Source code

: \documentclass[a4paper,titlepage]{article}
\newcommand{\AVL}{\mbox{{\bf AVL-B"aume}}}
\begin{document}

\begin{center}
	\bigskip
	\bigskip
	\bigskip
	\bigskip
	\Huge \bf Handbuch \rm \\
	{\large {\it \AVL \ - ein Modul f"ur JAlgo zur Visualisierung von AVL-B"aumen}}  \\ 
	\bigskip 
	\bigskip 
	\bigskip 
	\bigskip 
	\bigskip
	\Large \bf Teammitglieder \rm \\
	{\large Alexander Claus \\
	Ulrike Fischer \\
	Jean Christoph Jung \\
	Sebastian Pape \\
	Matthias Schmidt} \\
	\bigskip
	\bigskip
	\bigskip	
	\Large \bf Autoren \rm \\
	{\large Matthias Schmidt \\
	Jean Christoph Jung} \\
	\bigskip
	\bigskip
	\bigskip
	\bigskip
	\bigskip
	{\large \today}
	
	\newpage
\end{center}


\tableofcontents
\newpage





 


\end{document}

********************

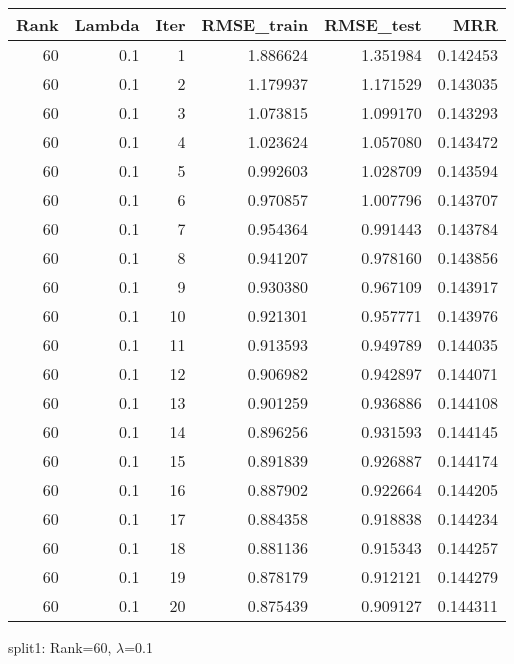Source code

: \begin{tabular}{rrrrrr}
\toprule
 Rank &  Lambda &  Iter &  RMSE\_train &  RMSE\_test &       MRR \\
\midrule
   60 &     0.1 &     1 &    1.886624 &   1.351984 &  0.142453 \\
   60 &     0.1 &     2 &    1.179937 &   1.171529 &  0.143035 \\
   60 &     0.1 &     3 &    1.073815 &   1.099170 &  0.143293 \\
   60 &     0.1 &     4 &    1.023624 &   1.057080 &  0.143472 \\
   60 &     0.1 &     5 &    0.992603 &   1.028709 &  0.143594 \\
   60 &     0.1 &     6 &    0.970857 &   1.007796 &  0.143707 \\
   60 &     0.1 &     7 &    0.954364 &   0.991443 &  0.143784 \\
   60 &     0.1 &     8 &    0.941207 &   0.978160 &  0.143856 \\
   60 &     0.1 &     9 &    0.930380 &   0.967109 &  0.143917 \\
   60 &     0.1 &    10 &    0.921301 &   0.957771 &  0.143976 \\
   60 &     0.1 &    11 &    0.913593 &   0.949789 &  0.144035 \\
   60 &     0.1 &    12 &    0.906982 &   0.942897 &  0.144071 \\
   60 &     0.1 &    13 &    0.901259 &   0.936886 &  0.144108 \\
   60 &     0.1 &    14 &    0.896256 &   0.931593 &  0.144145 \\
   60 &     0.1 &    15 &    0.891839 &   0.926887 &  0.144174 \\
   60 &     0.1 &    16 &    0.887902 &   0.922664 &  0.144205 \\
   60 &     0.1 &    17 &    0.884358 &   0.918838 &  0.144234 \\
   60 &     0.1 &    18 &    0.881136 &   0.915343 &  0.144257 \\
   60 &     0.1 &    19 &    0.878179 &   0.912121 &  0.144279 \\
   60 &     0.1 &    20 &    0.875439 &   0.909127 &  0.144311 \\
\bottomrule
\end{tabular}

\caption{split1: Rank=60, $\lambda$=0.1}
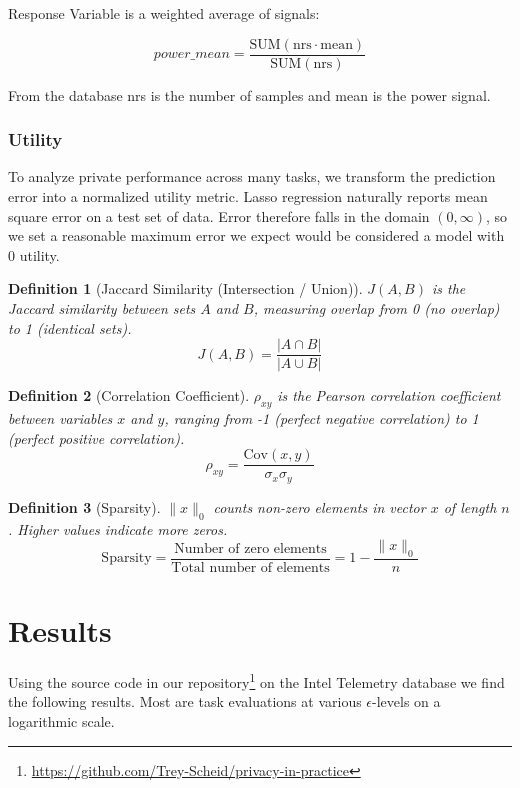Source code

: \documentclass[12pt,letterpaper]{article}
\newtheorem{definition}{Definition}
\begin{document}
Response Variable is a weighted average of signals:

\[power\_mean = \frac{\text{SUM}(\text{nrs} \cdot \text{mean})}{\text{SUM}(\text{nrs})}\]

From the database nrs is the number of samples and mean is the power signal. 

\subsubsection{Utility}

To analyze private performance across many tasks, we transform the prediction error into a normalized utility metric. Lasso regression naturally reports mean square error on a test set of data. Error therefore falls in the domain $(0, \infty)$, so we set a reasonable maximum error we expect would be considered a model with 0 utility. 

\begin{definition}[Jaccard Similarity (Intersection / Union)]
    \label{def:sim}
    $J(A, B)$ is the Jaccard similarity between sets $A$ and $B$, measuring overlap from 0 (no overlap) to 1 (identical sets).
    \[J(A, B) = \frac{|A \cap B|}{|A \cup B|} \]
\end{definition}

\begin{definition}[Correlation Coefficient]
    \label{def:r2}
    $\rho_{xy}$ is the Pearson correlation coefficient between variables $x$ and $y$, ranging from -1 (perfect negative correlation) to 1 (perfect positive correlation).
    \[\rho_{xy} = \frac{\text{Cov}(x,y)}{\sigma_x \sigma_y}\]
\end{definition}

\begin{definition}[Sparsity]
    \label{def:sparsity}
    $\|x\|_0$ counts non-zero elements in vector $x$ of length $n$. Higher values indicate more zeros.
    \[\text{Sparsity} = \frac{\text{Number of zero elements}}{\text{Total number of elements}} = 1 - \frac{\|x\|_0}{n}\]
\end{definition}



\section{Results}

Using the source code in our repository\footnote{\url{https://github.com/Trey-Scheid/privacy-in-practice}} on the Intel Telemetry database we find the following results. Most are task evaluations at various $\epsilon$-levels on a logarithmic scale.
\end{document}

********************

Problem:
Please return a copy of each line in the entries that has the string "Matthias".

Exercise solution:
	Matthias Schmidt} \\
	{\large Matthias Schmidt \\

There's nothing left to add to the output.